Népal : le bilan de la crue dépasse le millier de morts, l’espoir de retrouver des survivants s’amenuise

Par LNT
inondations népal

Le décompte s’établit à 1 019 décès, 1 003 au Népal et seize au Tibet, avec plus de 4 400 personnes toujours portées disparues. Deux cent soixante-dix-neuf ouvriers ont été extraits des tunnels hydroélectriques, sur plus de neuf cents présents lors de la catastrophe. Plus de onze mille personnes ont été secourues au total.

Une semaine après l’effondrement glaciaire qui a déclenché la crue du 26 août à la frontière entre le Népal et le Tibet, le bilan a franchi le seuil du millier de morts. Le décompte s’établit à 1 019 décès, dont 1 003 au Népal et seize en territoire chinois. Plus de 4 400 personnes demeurent portées disparues, parmi lesquelles plusieurs centaines de ressortissants étrangers, les chiffres avancés sur ce point variant selon les sources.

Le Premier ministre népalais Balendra Shah a indiqué que 279 ouvriers avaient été extraits des chantiers hydroélectriques, sur plus de neuf cents personnes qui y étaient recensées au moment de la catastrophe. Les galeries envahies par la boue et les débris constituent le point le plus difficile des opérations, où toute progression exige un étaiement méthodique.

Au total, plus de onze mille personnes ont été secourues depuis le début des recherches. Le rétablissement des accès routiers vers le district de Nuwakot, l’un des plus durement touchés, a permis d’acheminer les secours et l’aide humanitaire.

L’aide internationale parvenue au Népal dépasse 42 millions de dollars, un montant qui devrait progresser. L’Inde et la Chine participent aux opérations, notamment par la construction de ponts métalliques provisoires de type Bailey, solution technique qui permet de rétablir rapidement une continuité routière sur des ouvrages emportés.

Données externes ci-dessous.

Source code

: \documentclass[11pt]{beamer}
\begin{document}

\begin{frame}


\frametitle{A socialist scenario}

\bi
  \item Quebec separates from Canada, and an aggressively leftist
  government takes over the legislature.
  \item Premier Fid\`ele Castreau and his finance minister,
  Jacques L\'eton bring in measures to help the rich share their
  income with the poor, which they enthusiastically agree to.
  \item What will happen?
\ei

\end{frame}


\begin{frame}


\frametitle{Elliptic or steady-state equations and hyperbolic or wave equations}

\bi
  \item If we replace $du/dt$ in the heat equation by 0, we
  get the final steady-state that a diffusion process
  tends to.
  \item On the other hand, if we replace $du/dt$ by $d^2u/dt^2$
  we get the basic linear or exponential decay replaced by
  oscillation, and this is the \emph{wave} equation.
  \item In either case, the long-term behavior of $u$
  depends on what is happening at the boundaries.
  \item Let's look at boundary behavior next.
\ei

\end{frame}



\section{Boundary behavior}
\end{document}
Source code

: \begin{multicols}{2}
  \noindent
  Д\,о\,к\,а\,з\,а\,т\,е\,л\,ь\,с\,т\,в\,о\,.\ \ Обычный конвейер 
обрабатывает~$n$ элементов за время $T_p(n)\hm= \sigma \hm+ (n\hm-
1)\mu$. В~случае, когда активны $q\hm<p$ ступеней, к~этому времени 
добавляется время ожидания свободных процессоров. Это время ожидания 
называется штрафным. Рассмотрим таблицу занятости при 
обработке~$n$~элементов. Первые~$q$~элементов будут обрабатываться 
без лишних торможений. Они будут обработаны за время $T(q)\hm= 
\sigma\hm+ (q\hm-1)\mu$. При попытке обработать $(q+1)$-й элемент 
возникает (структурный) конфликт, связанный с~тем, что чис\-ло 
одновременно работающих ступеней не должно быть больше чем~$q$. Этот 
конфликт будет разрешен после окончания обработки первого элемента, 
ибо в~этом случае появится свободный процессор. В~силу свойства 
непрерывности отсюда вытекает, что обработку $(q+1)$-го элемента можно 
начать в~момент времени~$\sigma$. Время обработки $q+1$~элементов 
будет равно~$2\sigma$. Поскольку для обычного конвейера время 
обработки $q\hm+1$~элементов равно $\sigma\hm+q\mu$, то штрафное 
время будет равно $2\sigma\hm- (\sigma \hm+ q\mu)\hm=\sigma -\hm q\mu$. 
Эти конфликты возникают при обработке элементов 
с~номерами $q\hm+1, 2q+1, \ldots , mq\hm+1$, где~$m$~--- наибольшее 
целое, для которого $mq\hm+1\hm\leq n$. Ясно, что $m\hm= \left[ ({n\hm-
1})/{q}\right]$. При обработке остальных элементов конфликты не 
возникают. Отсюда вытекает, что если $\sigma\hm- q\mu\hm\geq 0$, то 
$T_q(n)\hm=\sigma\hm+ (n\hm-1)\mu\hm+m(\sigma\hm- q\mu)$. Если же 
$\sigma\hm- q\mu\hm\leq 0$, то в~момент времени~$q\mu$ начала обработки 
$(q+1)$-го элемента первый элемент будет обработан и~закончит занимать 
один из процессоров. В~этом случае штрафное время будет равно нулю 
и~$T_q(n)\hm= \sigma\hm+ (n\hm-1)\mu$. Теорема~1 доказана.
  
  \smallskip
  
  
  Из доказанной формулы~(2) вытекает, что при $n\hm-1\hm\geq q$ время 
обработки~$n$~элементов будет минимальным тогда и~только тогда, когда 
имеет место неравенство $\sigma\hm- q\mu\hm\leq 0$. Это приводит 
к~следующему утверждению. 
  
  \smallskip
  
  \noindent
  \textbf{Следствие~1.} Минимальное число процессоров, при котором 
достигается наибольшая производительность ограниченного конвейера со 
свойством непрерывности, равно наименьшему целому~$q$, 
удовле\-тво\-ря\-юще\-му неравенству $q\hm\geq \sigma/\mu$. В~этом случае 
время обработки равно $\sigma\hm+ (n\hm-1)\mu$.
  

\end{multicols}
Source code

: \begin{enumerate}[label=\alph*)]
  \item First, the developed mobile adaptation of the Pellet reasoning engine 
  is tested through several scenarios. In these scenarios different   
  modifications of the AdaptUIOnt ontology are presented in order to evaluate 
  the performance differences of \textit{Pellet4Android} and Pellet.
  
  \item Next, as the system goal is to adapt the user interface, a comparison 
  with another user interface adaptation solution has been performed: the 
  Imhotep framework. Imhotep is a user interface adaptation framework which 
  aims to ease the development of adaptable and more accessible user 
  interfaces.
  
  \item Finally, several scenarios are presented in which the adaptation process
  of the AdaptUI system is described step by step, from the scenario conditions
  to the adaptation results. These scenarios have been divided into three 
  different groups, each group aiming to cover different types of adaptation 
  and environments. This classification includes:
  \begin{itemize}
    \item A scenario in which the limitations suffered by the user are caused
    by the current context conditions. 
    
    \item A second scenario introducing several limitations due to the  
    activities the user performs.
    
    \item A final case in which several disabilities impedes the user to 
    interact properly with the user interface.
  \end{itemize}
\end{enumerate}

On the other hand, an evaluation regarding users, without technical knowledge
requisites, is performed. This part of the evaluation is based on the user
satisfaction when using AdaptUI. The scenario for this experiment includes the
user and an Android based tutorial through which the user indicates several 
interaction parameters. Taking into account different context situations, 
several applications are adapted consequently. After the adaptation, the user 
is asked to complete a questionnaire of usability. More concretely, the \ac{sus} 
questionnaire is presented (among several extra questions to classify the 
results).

Les recherches se poursuivent dans les zones les plus isolées, mais la probabilité de retrouver des survivants décroît avec le temps écoulé. Le passage d’une phase de sauvetage à une phase de recherche des corps modifie la nature des opérations et pose une question douloureuse aux familles, dont beaucoup affichent les photographies de leurs proches sur les lieux de rassemblement.

L’origine de la catastrophe est établie. Une partie d’un glacier situé près du sommet du Langtang Lirung s’est détachée, chutant d’environ 1 200 mètres en entraînant roches et glace avant de percuter la rivière Lende. Le barrage temporaire ainsi formé a cédé, libérant une vague qui a traversé les districts de Rasuwa, Nuwakot et Dhading, avant que les eaux ne transitent par la rivière Trishuli jusqu’à l’État indien du Bihar.

Le chef du gouvernement népalais a évoqué des milliers de citoyens ayant perdu leur logement, leur famille, leurs proches et leurs biens, et s’est engagé sur un programme de relèvement et de réhabilitation.